Anis Saggaf Nangis Cerita Masa Lalu, Ternyata Sepahit Ini Hidupnya!
Pria berperawakan tinggi dan gemuk duduk berhadapan dengan Weny siang kemarin ternyata memiliki masa sulit. Anis kecil dibesarkan di keluarga sederhan
TRIBUNSUMSEL.COM, PALEMBANG - Matanya memerah, suaranya tiba-tiba serak dan melemah ketika menceritakan kisah masa kecilnya.
Prof Anis Saggaff yang sekarang memimpin Universitas Sriwijaya (Unsri) memiliki perjuangan berat sebelum mencapai posisinya sekarang.
Anak kedua dari sembilan bersaudara ini pernah hampir putus sekolah, kuliah jalan kaki, hingga berjualan sampai larut malam.
Semua perjalanan hidupnya itu diceritakan kepada Pemimpin Redaksi Tribun Sumsel, Weny Ramdiastuti, Kamis (10/8/2017).
Baca Juga: Anis Saggaf: Mahasiswa Unsri Harus Selesai 8 Semester
Pria berperawakan tinggi dan gemuk duduk berhadapan dengan Weny siang kemarin ternyata memiliki masa sulit.
Anis kecil dibesarkan di keluarga sederhana, bapaknya berjualan manisan di Pasar Kuto.
Setelah menamatkan sekolah dasar, ujian berat itu mulai datang.
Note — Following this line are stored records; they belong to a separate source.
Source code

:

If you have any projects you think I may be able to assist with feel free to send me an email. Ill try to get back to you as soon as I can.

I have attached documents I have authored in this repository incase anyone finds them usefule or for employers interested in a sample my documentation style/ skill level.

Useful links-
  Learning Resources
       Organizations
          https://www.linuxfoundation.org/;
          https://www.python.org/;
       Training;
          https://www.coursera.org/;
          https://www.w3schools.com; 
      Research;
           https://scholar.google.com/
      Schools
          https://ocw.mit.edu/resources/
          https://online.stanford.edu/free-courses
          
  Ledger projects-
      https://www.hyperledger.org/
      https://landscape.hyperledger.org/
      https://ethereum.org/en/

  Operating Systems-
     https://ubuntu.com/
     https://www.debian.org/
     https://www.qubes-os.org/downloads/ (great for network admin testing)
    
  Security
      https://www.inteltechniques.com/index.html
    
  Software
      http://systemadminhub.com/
Tempat jualan bapaknya digusur oleh pemerintah.
“Orangtua sakit satu minggu setelah warung digusur, tetapi tidak ada uang lagi untuk beli tempat baru. Beliau meninggal, dunia terasa gelap,” ungkap Anis.
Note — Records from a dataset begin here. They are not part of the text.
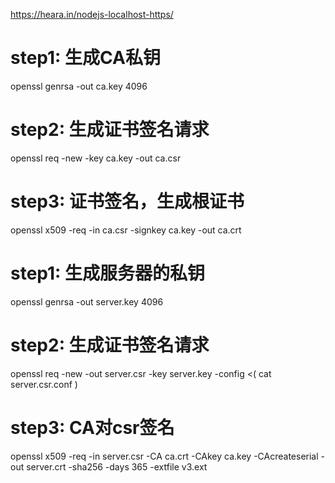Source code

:https://heara.in/nodejs-localhost-https/


# step1: 生成CA私钥
openssl genrsa -out ca.key 4096

# step2: 生成证书签名请求
openssl req -new -key ca.key -out ca.csr

# step3: 证书签名，生成根证书
openssl x509 -req -in ca.csr -signkey ca.key -out ca.crt



# step1: 生成服务器的私钥
openssl genrsa -out server.key 4096

# step2: 生成证书签名请求
openssl req -new -out server.csr -key server.key -config <( cat server.csr.conf )

# step3: CA对csr签名
openssl x509 -req -in server.csr -CA ca.crt -CAkey ca.key -CAcreateserial -out server.crt  -sha256 -days 365 -extfile v3.ext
Suaranya yang tadi tegas mulai melemah. Ia melanjutkan, setelah kematian bapaknya maka anak kedua ini harus mengambil peran menafkahi adik-adiknya.
Sempat dua bulan tidak sekolah. Saat itu, ia berjualan di Pasar 16 Ilir. Anis termasuk merupakan orang pertama yang berjualan kantong kresek.
Pasalnya benda itu baru pertama kali dikenalkan.
Tidak masuk SMP dua bulan membuat bingung seorang kepala sekolah yang juga teman bapaknya.
Saat dicek di rumah, baru diketahui aktivitas anak yang pintar mengaji ini.
Tahu Anis adalah anak yang pintar, kepala sekolah itu menawarkan kembali untuk sekolah. Sedangkan biayanya digratiskan.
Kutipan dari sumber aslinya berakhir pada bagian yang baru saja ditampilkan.